Весной 1927 года пьеса была написана, и театр готовился приступить к репетициям. Ждали лишь разрешения от Главреперткома. Однако ожидание затянулось...

Прошло около полутора лет, и вдруг 26 сентября 1928 года «Известия» напечатали небольшое сообщение:

«Главреперткомом разрешена к постановке в Камерном театре новая пьеса М. Булгакова "Багровый остров"».

Уже на следующий день в письме в Ленинград (Замятину) Михаил Афанасьевич так прокомментировал нежданную новость:

«Что касается этого разрешения, то не знаю, чего сказать. Написал "Бег". Представлен.

А разрешён "Багровый остров".

Мистика.

Кто? Что? Почему? Зачем?

Густейший туман окутывает мозги».

Но, чем бы ни руководствовались грозные реперткомовцы, разрешение они всё-таки дали. И через два месяца с небольшим (11 декабря 1928 года) состоялась премьера спектакля.

Булгаковский «Багровый остров» вполне можно назвать автобиографией наоборот, так как драматург применил в ней метод «от противного». Он как бы предлагал посмотреть, что бы произошло, если бы он (насмешник-фельетонист Булгаков!) предложил советскому театру не «Белую гвардию», а «до мозга костей идеологическую» пьесу, рассказывавшую о революционной борьбе красных туземцев с белыми арапами в далёкой экзотической стране под названием Багровый остров...

Подобное «неожиданное» содержание требовало для своего воплощения и не менее неожиданной формы. И драматург нашёл её, создав искромётную пародию на псевдореволюционные поделки, которые наводняли в ту пору сцены театров Страны Советов. Булгаковская пьеса высмеивала ходульные режиссёрские приёмы, от души потешалась над набившими оскомину актёрскими штампами, имевшими хождение в тогдашней театральной среде.

Вспомним содержание пьесы!

Булгаков предлагал заглянуть в один из советских театров, где проходит сдача спектакля высокому начальственному лицу — Савве Лукичу. Весь театральный коллектив во главе со своим директором Геннадием Панфиловичем, что называется, ложится костьми, чтобы заполучить желанное «разрешеньице», сулящее солидные кассовые сборы...

Но начальственному лицу не до театральных забот — оно собирается в отпуск и потому прибывает в театр лишь к финалу разыгрываемого ради него действа.
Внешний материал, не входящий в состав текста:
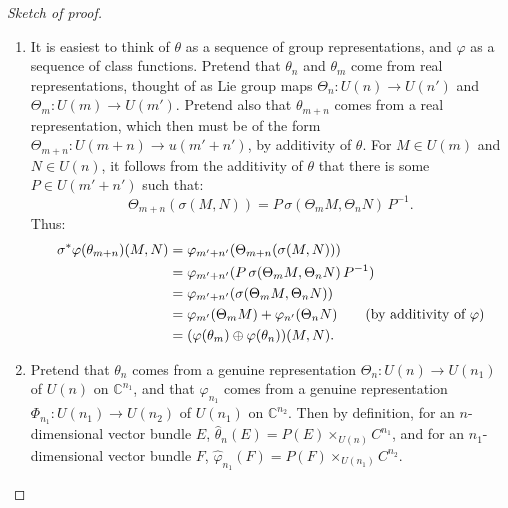 \documentclass{article}
\newcommand{\C}{\mathbb{C}}
\renewcommand{\to}{\longrightarrow}
\theoremstyle{definition}
\begin{document}
\begin{proof}[Sketch of proof]
\begin{enumerate}
\item It is easiest to think of $\theta$ as a sequence of group representations, and $\varphi$ as a sequence of class functions. Pretend that $\theta_n$ and $\theta_m$ come from real representations, thought of as Lie group maps $\Theta_n:U(n) \to U(n')$ and $\Theta_m:U(m)\to U(m')$. Pretend also that $\theta_{m+n}$ comes from a real representation, which then must be of the form $\Theta_{m+n}:U(m+n)\to u(m'+n')$, by additivity of $\theta$. For $M \in U(m)$ and $N \in U(n)$, it follows from the additivity of $\theta$ that there is some $P\in U(m'+n')$ such that:
\[\Theta_{m+n}(\sigma(M,N))=P\,\sigma(\Theta_mM,\Theta_nN)\,P^{-1}.\]
Thus:
\begin{align*}
\sigma^* \varphi(\theta_{m+n})(M, N) & = \varphi_{m'+n'} (\Theta_{m+n}(\sigma(M,N))) \\
& = \varphi_{m'+n'} (P\,\sigma(\Theta_mM,\Theta_nN)\,P^{-1}) \\
& = \varphi_{m'+n'} (\sigma(\Theta_mM,\Theta_nN)) \\
& = \varphi_{m'} (\Theta_m M) + \varphi_{n'} (\Theta_n N) \textup{\qquad(by additivity of $\varphi$)}\\
& = (\varphi(\theta_m) \oplus \varphi(\theta_n)) (M, N).
\end{align*}
%
%
\item Pretend that $\theta_{n}$ comes from a genuine representation $\Theta_n:U(n) \to U(n_1)$ of $U(n)$ on $\C^{n_1}$, and that $\varphi_{n_1}$ comes from a genuine representation $\Phi_{n_1}:U(n_1) \to U(n_2)$ of $U(n_1)$ on $\C^{n_2}$. Then by definition, for an $n$-dimensional vector bundle $E$, $\hat \theta_n(E) = P(E) \times_{U(n)} C^{n_1}$, and for an $n_1$-dimensional vector bundle $F$, $\hat \varphi_{n_1}(F) = P(F) \times_{U(n_1)} C^{n_2}$.


\end{enumerate}
\end{proof}
\end{document}
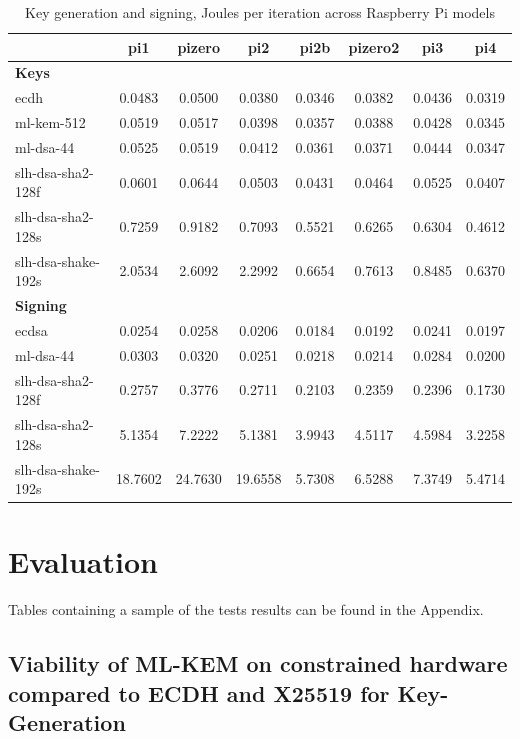 \documentclass[11pt, letterpaper]{article}
\begin{document}
\begin{table}[H]
\centering
\scriptsize
\caption{Key generation and signing, Joules per iteration across Raspberry Pi models}
\begin{tabular}{lccccccc}
\hline
 & pi1 & pizero & pi2 & pi2b & pizero2 & pi3 & pi4 \\
\hline

\multicolumn{8}{l}{\textbf{Keys}} \\

ecdh & 0.0483 & 0.0500 & 0.0380 & 0.0346 & 0.0382 & 0.0436 & 0.0319 \\
ml-kem-512 & 0.0519 & 0.0517 & 0.0398 & 0.0357 & 0.0388 & 0.0428 & 0.0345 \\
ml-dsa-44 & 0.0525 & 0.0519 & 0.0412 & 0.0361 & 0.0371 & 0.0444 & 0.0347 \\
slh-dsa-sha2-128f & 0.0601 & 0.0644 & 0.0503 & 0.0431 & 0.0464 & 0.0525 & 0.0407 \\
slh-dsa-sha2-128s & 0.7259 & 0.9182 & 0.7093 & 0.5521 & 0.6265 & 0.6304 & 0.4612 \\
slh-dsa-shake-192s & 2.0534 & 2.6092 & 2.2992 & 0.6654 & 0.7613 & 0.8485 & 0.6370 \\

\hline
\multicolumn{8}{l}{\textbf{Signing}} \\

ecdsa & 0.0254 & 0.0258 & 0.0206 & 0.0184 & 0.0192 & 0.0241 & 0.0197 \\
ml-dsa-44 & 0.0303 & 0.0320 & 0.0251 & 0.0218 & 0.0214 & 0.0284 & 0.0200 \\
slh-dsa-sha2-128f & 0.2757 & 0.3776 & 0.2711 & 0.2103 & 0.2359 & 0.2396 & 0.1730 \\
slh-dsa-sha2-128s & 5.1354 & 7.2222 & 5.1381 & 3.9943 & 4.5117 & 4.5984 & 3.2258 \\
slh-dsa-shake-192s & 18.7602 & 24.7630 & 19.6558 & 5.7308 & 6.5288 & 7.3749 & 5.4714 \\

\hline
\end{tabular}
\end{table}


\section{Evaluation}
Tables containing a sample of the tests results can be found in the Appendix.
\subsection{Viability of ML-KEM on constrained hardware compared to ECDH and X25519 for Key-Generation}
\end{document}
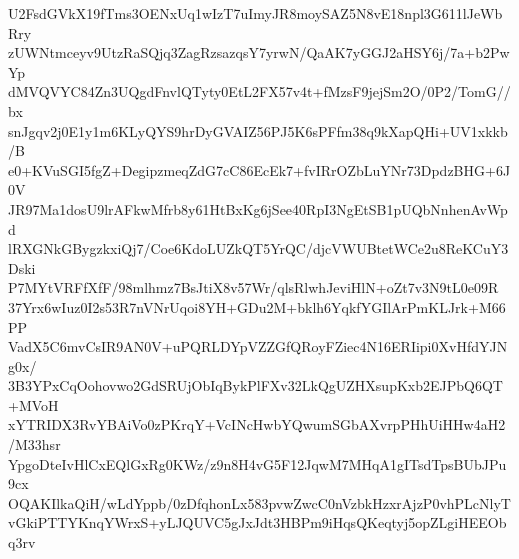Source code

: U2FsdGVkX19fTms3OENxUq1wIzT7uImyJR8moySAZ5N8vE18npl3G611lJeWbRry
zUWNtmceyv9UtzRaSQjq3ZagRzsazqsY7yrwN/QaAK7yGGJ2aHSY6j/7a+b2PwYp
dMVQVYC84Zn3UQgdFnvlQTyty0EtL2FX57v4t+fMzsF9jejSm2O/0P2/TomG//bx
snJgqv2j0E1y1m6KLyQYS9hrDyGVAIZ56PJ5K6sPFfm38q9kXapQHi+UV1xkkb/B
e0+KVuSGI5fgZ+DegipzmeqZdG7cC86EcEk7+fvIRrOZbLuYNr73DpdzBHG+6J0V
JR97Ma1dosU9lrAFkwMfrb8y61HtBxKg6jSee40RpI3NgEtSB1pUQbNnhenAvWpd
lRXGNkGBygzkxiQj7/Coe6KdoLUZkQT5YrQC/djcVWUBtetWCe2u8ReKCuY3Dski
P7MYtVRFfXfF/98mlhmz7BsJtiX8v57Wr/qlsRlwhJeviHlN+oZt7v3N9tL0e09R
37Yrx6wIuz0I2s53R7nVNrUqoi8YH+GDu2M+bklh6YqkfYGIlArPmKLJrk+M66PP
VadX5C6mvCsIR9AN0V+uPQRLDYpVZZGfQRoyFZiec4N16ERIipi0XvHfdYJNg0x/
3B3YPxCqOohovwo2GdSRUjObIqBykPlFXv32LkQgUZHXsupKxb2EJPbQ6QT+MVoH
xYTRIDX3RvYBAiVo0zPKrqY+VcINcHwbYQwumSGbAXvrpPHhUiHHw4aH2/M33hsr
YpgoDteIvHlCxEQlGxRg0KWz/z9n8H4vG5F12JqwM7MHqA1gITsdTpsBUbJPu9cx
OQAKIlkaQiH/wLdYppb/0zDfqhonLx583pvwZwcC0nVzbkHzxrAjzP0vhPLcNlyT
vGkiPTTYKnqYWrxS+yLJQUVC5gJxJdt3HBPm9iHqsQKeqtyj5opZLgiHEEObq3rv
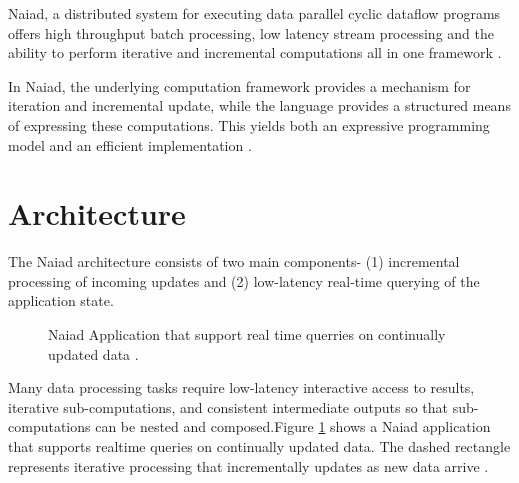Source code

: \documentclass[9pt,twocolumn,twoside]{../../styles/osajnl}
\begin{document}
Naiad, a distributed system for executing data parallel cyclic
dataflow programs offers high throughput batch processing, low latency
stream processing and the ability to perform iterative and incremental
computations all in one framework \cite{www--blog-huula-review-naiad}.

In Naiad, the underlying computation framework provides a mechanism
for iteration and incremental update, while the language provides a
structured means of expressing these computations. This yields both an
expressive programming model and an efficient implementation
\cite{paper2-Naiad}.


\section{Architecture}

The Naiad architecture consists of two main components- (1)
incremental processing of incoming updates and (2) low-latency
real-time querying of the application state.
\begin{figure}[htbp]
\centering
{}
\caption{Naiad Application that support real time querries on
  continually updated data \cite{paper1-Naiad}.}
\label{Naiad-arch}
\end{figure}

Many data processing tasks require low-latency interactive access to
results, iterative sub-computations, and consistent intermediate
outputs so that sub-computations can be nested and composed.Figure
\ref{Naiad-arch} shows a Naiad application that supports realtime
queries on continually updated data. The dashed rectangle represents
iterative processing that incrementally updates as new data arrive
\cite{paper1-Naiad}.
\end{document}
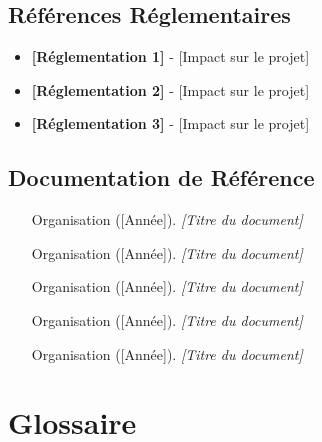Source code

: \subsection{Références Réglementaires}

\begin{itemize}
\item \textbf{[Réglementation 1]} - [Impact sur le projet]
\item \textbf{[Réglementation 2]} - [Impact sur le projet]
\item \textbf{[Réglementation 3]} - [Impact sur le projet]
\end{itemize}

\subsection{Documentation de Référence}

\begin{enumerate}
\item [Organisation] ([Année]). \textit{[Titre du document]}
\item [Organisation] ([Année]). \textit{[Titre du document]}
\item [Organisation] ([Année]). \textit{[Titre du document]}
\item [Organisation] ([Année]). \textit{[Titre du document]}
\item [Organisation] ([Année]). \textit{[Titre du document]}
\end{enumerate}

\section{Glossaire}
\label{app:glossary}

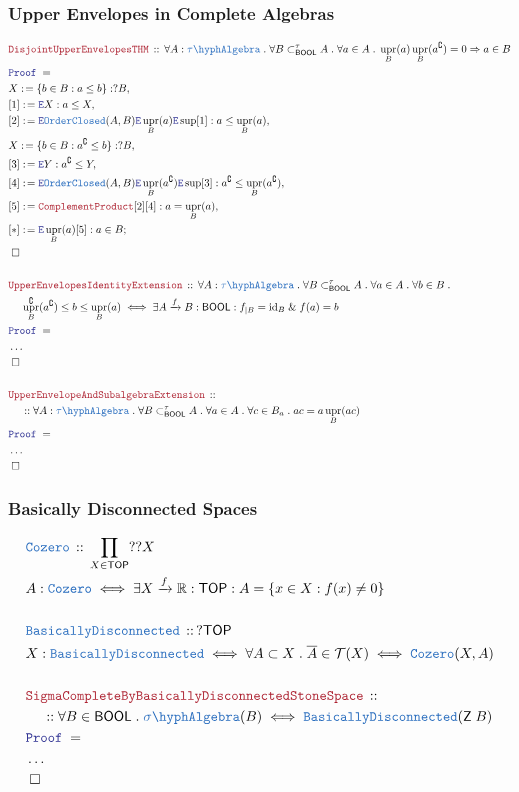 \documentclass[12pt]{scrartcl}
\newcommand{\TYPE}[1]{\textcolor{NavyBlue}{\mathtt{#1}}}
\newcommand{\LOGIC}[1]{\textcolor{Blue}{\mathtt{#1}}}
\newcommand{\THM}[1]{\textcolor{Maroon}{\mathtt{#1}}}
\renewcommand{\.}{\; . \;}
\newcommand{\de}{: \kern 0.1pc =}
\newcommand{\Theorem}[2]{& \THM{#1} \, :: \, #2 \\ & \Proof = \\ }
\newcommand{\DeclareType}[2]{& \TYPE{#1} \, :: \, #2 \\}
\newcommand{\DefineType}[3]{& #1 : \TYPE{#2} \iff #3 \\}
\newcommand{\NewLine}{\\ & \kern 1pc}
\newcommand{\Page}[1]{ \begin{align*} #1 \end{align*}   }
\newcommand{\NoProof}{ & \ldots \\ \EndProof}
\renewcommand{\And}{\; \& \;}
\newcommand{\Imply}{\Rightarrow}
\newcommand{\Elim}{\LOGIC{E}}
\newcommand{\Reals}{\mathbb{R} }
\DeclareMathOperator*{\id}{id}
\newcommand{\Arrow}{\xrightarrow}
\renewcommand{\c}{\complement}
\newcommand{\Say}[3]{& #1 \de #2 : #3, \\}
\newcommand{\Conclude}[3]{& #1 \de #2 : #3; \\}
\newcommand{\QED}{\; \square}
\newcommand{\EndProof}{& \QED \\}
\newcommand{\Proof}{\LOGIC{Proof} \; }
\newcommand{\SA}{\TYPE{\sigma \hyph Algebra}}
\newcommand{\TOP}{\mathsf{TOP}}
\newcommand{\T}{\mathcal{T}}
\newcommand{\OC}{\TYPE{OrderClosed}}
\newcommand{\TAlgebra}{\TYPE{\tau\hyph Algebra}}
\DeclareMathOperator{\upr}{upr}
\newcommand{\BOOL}{\mathsf{BOOL}}
\newcommand{\Z}{\mathsf{Z}}
\begin{document}
\subsubsection{Upper Envelopes in Complete Algebras}
\Page{
	\Theorem{DisjointUpperEnvelopesTHM}
	{
		\forall A : \TAlgebra \.
		\forall B \subset_\BOOL^\tau A \. 	
		\forall a \in A \.
		\upr_B(a)\upr_B(a^\c) = 0
		\Imply
		a \in B
	}
	\Say{X}{\{ b \in B : a \le b\}}{?B}
	\Say{[1]}{\Elim X}{ a \le X }
	\Say{[2]}{\Elim \OC(A,B)\Elim \upr_B(a) \Elim \sup [1]}{a \le \upr_B(a) }
	\Say{X}{\{ b \in B : a^\c \le b\}}{?B}
	\Say{[3]}{\Elim Y}{ a^\c \le Y }
	\Say{[4]}{\Elim \OC(A,B)\Elim \upr_B(a^\c) \Elim \sup [3]}{a^\c \le \upr_B(a^\c) }
	\Say{[5]}{\THM{ComplementProduct}[2][4]}
	{
		a = \upr_B(a)
	}
	\Conclude{[*]}{\Elim \upr_B(a)[5]}{a \in B}
	\EndProof
	\\
	\Theorem{UpperEnvelopesIdentityExtension}
	{
		\forall A : \TAlgebra \.
		\forall B \subset_\BOOL^\tau A \. 	
		\forall a \in A \.
		\forall b \in B \.
		\NewLine
		\upr^\c_B(a^\c) \le b \le \upr_B(a) 
		\iff
		\exists A \Arrow{f} B : \BOOL :
		f_{|B} = {\id}_B \And f(a) = b
	}
	\NoProof
	\\
	\Theorem{UpperEnvelopeAndSubalgebraExtension}{
		\NewLine ::		
		\forall A : \TAlgebra \.
		\forall B \subset^\tau_\BOOL A \.
		\forall a \in A \.
		\forall c \in B_a \.
		ac = a \upr_B(ac)
	}
	\NoProof
}
\newpage
\subsubsection{Basically Disconnected Spaces }
\Page{
	\DeclareType{Cozero}{\prod_{X \in \TOP}??X}
	\DefineType{A}{Cozero}{\exists X \Arrow{f} \Reals : \TOP : A = \{ x \in X : f(x) \neq 0 \}}
	\\
	\DeclareType{BasicallyDisconnected}{?\TOP}
	\DefineType{X}{BasicallyDisconnected}{
		\forall A \subset X \. 
		\overline{A} \in \T(X)
		\iff
		\TYPE{Cozero}(X,A)
	}
	\\
	\Theorem{SigmaCompleteByBasicallyDisconnectedStoneSpace}
	{
		\NewLine :: 		
		\forall B \in \BOOL \. 
		\SA(B) \iff  \TYPE{BasicallyDisconnected}(\Z\;B)
	}
	\NoProof
}
\newpage
\end{document}
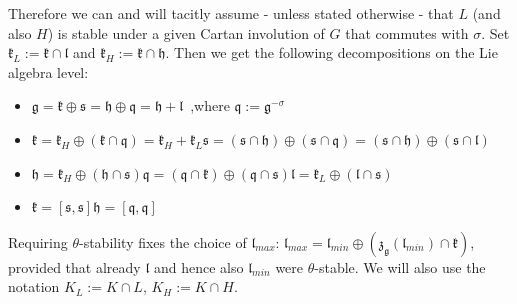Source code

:\documentclass[10]{amsart}
\theoremstyle{remark}
\theoremstyle{definition}
\numberwithin{equation}{section}
\newcommand{\fg}{{\mathfrak g}}
\newcommand{\fh}{{\mathfrak h}}
\newcommand{\fk}{{\mathfrak k}}
\newcommand{\fl}{{\mathfrak l}}
\newcommand{\fq}{{\mathfrak q}}
\newcommand{\fs}{{\mathfrak s}}
\newcommand{\fz}{{\mathfrak z}}
\newcommand{\defn}{{:=}}
\begin{document}
{Therefore we can and will tacitly assume - unless stated otherwise - that $L$ (and also $H$) is stable under a given Cartan involution of $G$ that commutes with $\sigma$. Set $\fk_L\defn \fk\cap\fl$ and $\fk_H\defn\fk\cap\fh$.  Then we get the following 
decompositions on the Lie algebra level:
\begin{itemize}
\item[] $\fg=\fk\oplus\fs=\fh\oplus\fq=\fh+\fl$\ ,\quad where $\fq\defn \fg^{-\sigma}$
\item[] $\fk=\fk_H\oplus(\fk\cap\fq)=\fk_H+\fk_L$\hspace*{0.5cm}$\fs=(\fs\cap\fh)\oplus(\fs\cap\fq)=(\fs\cap\fh)\oplus(\fs\cap\fl)$
\item[]$\fh=\fk_H\oplus(\fh\cap\fs)$\hspace*{2.0cm}$\fq=(\fq\cap\fk)\oplus(\fq\cap\fs)$\hspace*{2.0cm}$\fl=\fk_L\oplus(\fl\cap\fs)$
\item[]$\fk=[\fs,\fs]$\hspace*{3.3cm}$\fh=[\fq,\fq]$
\end{itemize}
Requiring $\theta$-stability fixes the choice of $\fl_{max}$: $\fl_{max}=\fl_{min}\oplus (\fz_{\fg}(\fl_{min})\cap\fk)$, provided that already $\fl$ and hence also $\fl_{min}$ were 
$\theta$-stable. We will also use the notation $K_L\defn K\cap L$, $K_H\defn K\cap H$.
%

}
\end{document}
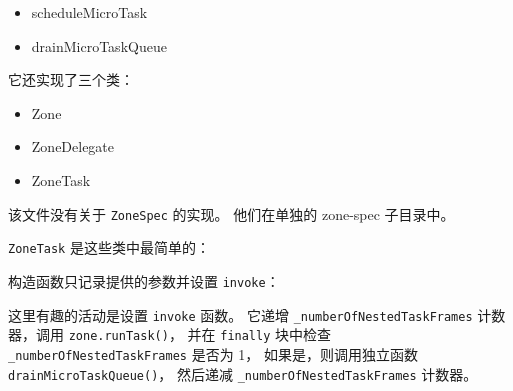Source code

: \begin{itemize}
  \item scheduleMicroTask
  \item drainMicroTaskQueue
\end{itemize}


它还实现了三个类：

\begin{itemize}
  \item Zone
  \item ZoneDelegate
  \item ZoneTask
\end{itemize}


该文件没有关于 \texttt{ZoneSpec} 的实现。
他们在单独的 zone-spec 子目录中。


\texttt{ZoneTask} 是这些类中最简单的：




构造函数只记录提供的参数并设置 \texttt{invoke}：




这里有趣的活动是设置 \texttt{invoke} 函数。
它递增 \texttt{\_numberOfNestedTaskFrames} 计数器，调用 \texttt{zone.runTask()}，
并在 \texttt{finally} 块中检查 \texttt{\_numberOfNestedTaskFrames} 是否为 1，
如果是，则调用独立函数 \texttt{drainMicroTaskQueue()}，
然后递减 \texttt{\_numberOfNestedTaskFrames} 计数器。





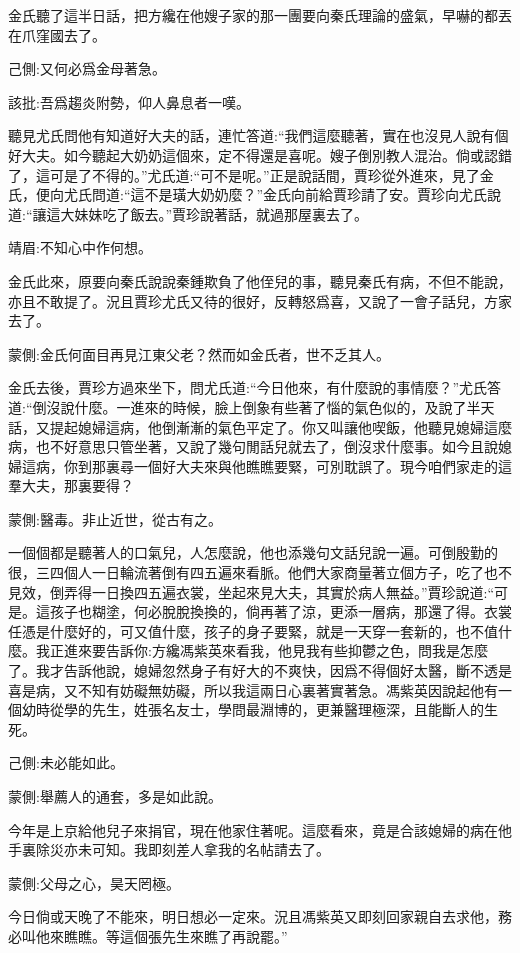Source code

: \begin{parag}
    金氏聽了這半日話，把方纔在他嫂子家的那一團要向秦氏理論的盛氣，早嚇的都丟在爪窪國去了。\begin{note}己側:又何必爲金母著急。\end{note}\begin{note}該批:吾爲趨炎附勢，仰人鼻息者一嘆。\end{note}聽見尤氏問他有知道好大夫的話，連忙答道:“我們這麼聽著，實在也沒見人說有個好大夫。如今聽起大奶奶這個來，定不得還是喜呢。嫂子倒別教人混治。倘或認錯了，這可是了不得的。”尤氏道:“可不是呢。”正是說話間，賈珍從外進來，見了金氏，便向尤氏問道:“這不是璜大奶奶麼？”金氏向前給賈珍請了安。賈珍向尤氏說道:“讓這大妹妹吃了飯去。”賈珍說著話，就過那屋裏去了。\begin{note}靖眉:不知心中作何想。\end{note}金氏此來，原要向秦氏說說秦鍾欺負了他侄兒的事，聽見秦氏有病，不但不能說，亦且不敢提了。況且賈珍尤氏又待的很好，反轉怒爲喜，又說了一會子話兒，方家去了。\begin{note}蒙側:金氏何面目再見江東父老？然而如金氏者，世不乏其人。\end{note}
\end{parag}


\begin{parag}
    金氏去後，賈珍方過來坐下，問尤氏道:“今日他來，有什麼說的事情麼？”尤氏答道:“倒沒說什麼。一進來的時候，臉上倒象有些著了惱的氣色似的，及說了半天話，又提起媳婦這病，他倒漸漸的氣色平定了。你又叫讓他喫飯，他聽見媳婦這麼病，也不好意思只管坐著，又說了幾句閒話兒就去了，倒沒求什麼事。如今且說媳婦這病，你到那裏尋一個好大夫來與他瞧瞧要緊，可別耽誤了。現今咱們家走的這羣大夫，那裏要得？\begin{note}蒙側:醫毒。非止近世，從古有之。\end{note}一個個都是聽著人的口氣兒，人怎麼說，他也添幾句文話兒說一遍。可倒殷勤的很，三四個人一日輪流著倒有四五遍來看脈。他們大家商量著立個方子，吃了也不見效，倒弄得一日換四五遍衣裳，坐起來見大夫，其實於病人無益。”賈珍說道:“可是。這孩子也糊塗，何必脫脫換換的，倘再著了涼，更添一層病，那還了得。衣裳任憑是什麼好的，可又值什麼，孩子的身子要緊，就是一天穿一套新的，也不值什麼。我正進來要告訴你:方纔馮紫英來看我，他見我有些抑鬱之色，問我是怎麼了。我才告訴他說，媳婦忽然身子有好大的不爽快，因爲不得個好太醫，斷不透是喜是病，又不知有妨礙無妨礙，所以我這兩日心裏著實著急。馮紫英因說起他有一個幼時從學的先生，姓張名友士，學問最淵博的，更兼醫理極深，且能斷人的生死。\begin{note}己側:未必能如此。\end{note}\begin{note}蒙側:舉薦人的通套，多是如此說。\end{note}今年是上京給他兒子來捐官，現在他家住著呢。這麼看來，竟是合該媳婦的病在他手裏除災亦未可知。我即刻差人拿我的名帖請去了。\begin{note}蒙側:父母之心，昊天罔極。\end{note}今日倘或天晚了不能來，明日想必一定來。況且馮紫英又即刻回家親自去求他，務必叫他來瞧瞧。等這個張先生來瞧了再說罷。”
\end{parag}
Когда же представление заканчивается, грозный Савва Лукич объявляет пьесу контрреволюционной.

Автор пьесы в панике, директор театра в недоумении! И начинается откровенный торг!

Ради желанного «разрешеньица» (из начальственных уст!) Геннадий Панфилович готов идти на любые купюры и исправления! И добивается-таки своего!

Однако битва за благосклонность начальства — это лишь канва представления. Стержнем его является пьеса, которую (под псевдонимом Жюль Верн) написал некий Василий Артурович Дымогацкий. В ней в наишаржированном виде изображены события, в которых без труда узнаются революция и Гражданская война, ещё совсем недавно потрясавшие Россию.

Даже то, как рекламировался спектакль на театральных афишах, вызывало оторопь у многочисленных ортодоксов:

«"БАГРОВЫЙ ОСТРОВ". Генеральная репетиция пьесы гражданина Жюль Верна в театре Геннадия Панфиловича с музыкой, извержением вулкана и английскими матросами».

Иными словами, это был весёлый фарс, остроумно пародировавший Октябрьскую революцию, Гражданскую войну и последовавшую вслед за ними советскую эпоху. В белом арапе Сизи-Бузи 2-м легко узнавался царь Николай Второй, в проходимце Кири-Куки — Керенский, а в двух «положительных туземцах» Кай-Куме и Фарра-Тете — вожди Октября Ленин и Троцкий. Зрители смеялись от души, увидев на сцене новейшую историю страны, преподнесённую им в неожиданном юмористическом ракурсе. С хохотом наблюдали они и за публичной поркой, устраиваемой «саввам лукичам» и им подобным.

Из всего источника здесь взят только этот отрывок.